Here’s how it all went down…
This year, F**k Button’s Benjamin John Power released his third solo album under the moniker Blanck Mass. The album is intended to symbolize “a previous year teeming with anger, violence, confusion and frustration.” As the brutally shrill opener, “The Rat,” unfolded into a fit of metallic synths and swells, attendees were seen covering their eardrums. The artist’s proclivity for noise injected his performance with an intensity unmatched by other performers.
John Dwyer has maintained control over his project, Oh Sees, for the better part of two decades—changing lineups and shuffling between sonic territories while churning out some of the most compelling and nail-biting psychedelic music of his generation. Still, despite its propensity for unpredictability, Oh Sees pins down an unparalleled vivacity. This same spirit clearly overtook Dwyer, as he danced and pranced around stage with a devil-may-care inclination.
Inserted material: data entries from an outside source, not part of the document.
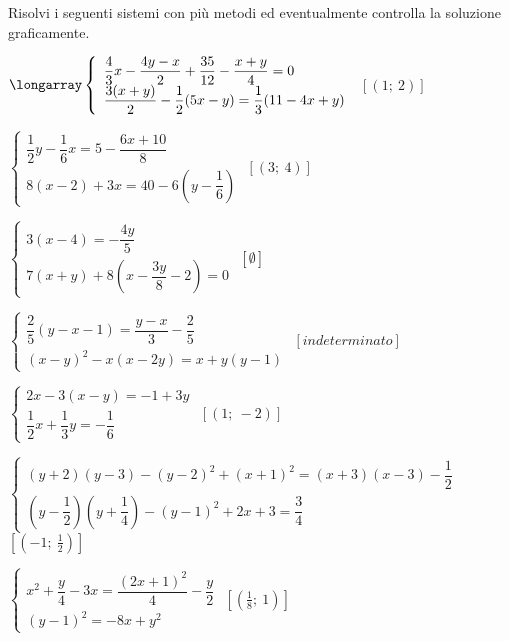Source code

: \begin{esercizio}[\Ast]
 \label{ese:22.75}
 Risolvi i seguenti sistemi con più metodi ed eventualmente controlla
la soluzione graficamente.
\begin{enumeratea}
 {\longarray
 \item $\longarray\left\{\begin{array}{l}
 \dfrac{4}{3}x-\dfrac{4y-x}{2}+\dfrac{35}{12}-\dfrac{x+y}{4}=0\\
 \dfrac{3(x+y)}{2}-\dfrac{1}{2}(5x-y)=\dfrac{1}{3}(11-4x+y)\end{array}\right.$
 \hfill $\left[(1;~2)\right]$
\item $\left\{\begin{array}{l}
\dfrac{1}{2}y-\dfrac{1}{6}x=5-\dfrac{6x+10}{8}\\
8(x-2)+3x=40-6\left(y-\dfrac{1}{6}\right)\end{array}\right.$
 \hfill $\left[(3;~4)\right]$
\item $\left\{\begin{array}{l}
3(x-4)=-{\dfrac{4y}{5}}\\
7(x+y)+8\left(x-\dfrac{3y}{8}
-2\right)=0\end{array}\right.$
 \hfill $\left[\emptyset\right]$
\item $\left\{\begin{array}{l}
\dfrac{2}{5}(y-x-1)=\dfrac{y-x}{3}-\dfrac{2}{5}\\
(x-y)^{2}-x(x-2y)=x+y(y-1)\end{array}\right.$
 \hfill $\left[indeterminato\right]$
\item $\left\{\begin{array}{l}
2x-3(x-y)=-1+3y\\
\dfrac{1}{2}x+\dfrac{1}{3}y=-{\dfrac{1}{6}}\end{array}\right.$
 \hfill $\left[(1;~-2)\right]$
\item $\left\{\begin{array}{l}
(y+2)(y-3)-(y-2)^{2}+(x+1)^{2}=(x+3)(x-3)-\dfrac{1}{2}\\
\left(y-\dfrac{1}{2}\right)\left(y+\dfrac{1}{4}\right)-(y-1)^{2}+2x+3=
    \dfrac{3}{4}\end{array}\right.$
 \hfill $\left[(-1;~\frac{1}{2})\right]$
\item $\left\{\begin{array}{l}
x^{2}+\dfrac{y}{4}-3x=\dfrac{(2x+1)^{2}}{4}-\dfrac{y}{2}\\
(y-1)^{2}=-8x+y^{2}\end{array}\right.$
 \hfill $\left[(\frac{1}{8};~1)\right]$
}
\end{enumeratea}
\end{esercizio}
This didn’t compromise the quality of the performance, however, as his nervy guitar dexterity propelled him through the set. Though this compiled into a rugged, relatively unadorned sound, Dwyer’s franticly kinetic energy was supplemented by his bandmates’ breakneck riffs.
Weyes Blood has a brand of artistic finesse that translates just as powerfully live as it does on record. The velvety textures of her voice were often replaced by an infusion of rootsy folk with fuzzy AM rock—styles she no doubt pulls inspiration from. The audience witnessed the artist switch flexibly between scornful kiss-offs and flowery poetics on the turn of a dime. The new Sub Pop Records signee offered no sneak peaks from her forthcoming record, but flexed a variety of fleshed out renditions from her debut, Front Row Seat. The adaptability with which the backing band postured itself allowed them to cycle through the set like the pulse of a heartbeat.
After breaking into 2017 with an ever-poised and confident debut, indie pop artist Jay Som basked in the divine glow of the Petit Campus stage. She performed a collection of gorgeously ornate and burgeoning pop songs with an artistic slant that absorbs from the lofty heights of 80s synth rock.
To call Olympia-based trio Naomi Punk alienating would be a crude understatement. The band forged their career with a discombobulated brand of surrealistic grunge and an equally bizarre bass-free lineup. While they’ve amassed a fair share of doubters, the band has no doubt achieved cult status within their specific niche.
Their headlining gig at La Vitrola on POP Montreal’s opening day on Sept. 13, however, did nothing to win over skeptics. Though the energy was there on stage, the lack of bass rendered the set laughably disjointed. The group’s twin guitarists drowned the crowd in a muddle of twangy cacophony.
The trio played as if breaking into abstract jam sessions—performed in the disjointed manner you would associate with school kids playing music together for the first time. The sets closing song, “Tiger Pipe,” a bleary, minimalistic single from their recent double album, Yellow, would go on to define the set.
Performed over a pre-recorded backing track, the audience looked on as the lead guitarist packed up his gear and walked off during the set. Meanwhile, the drummer sat on in his throne having seemingly fallen asleep and the lead singer put his guitar down and began testing his interpretive dance skills whilst howling in his signature Cobainian drawl. A fitting end to a night of noise, confusion and disappointment.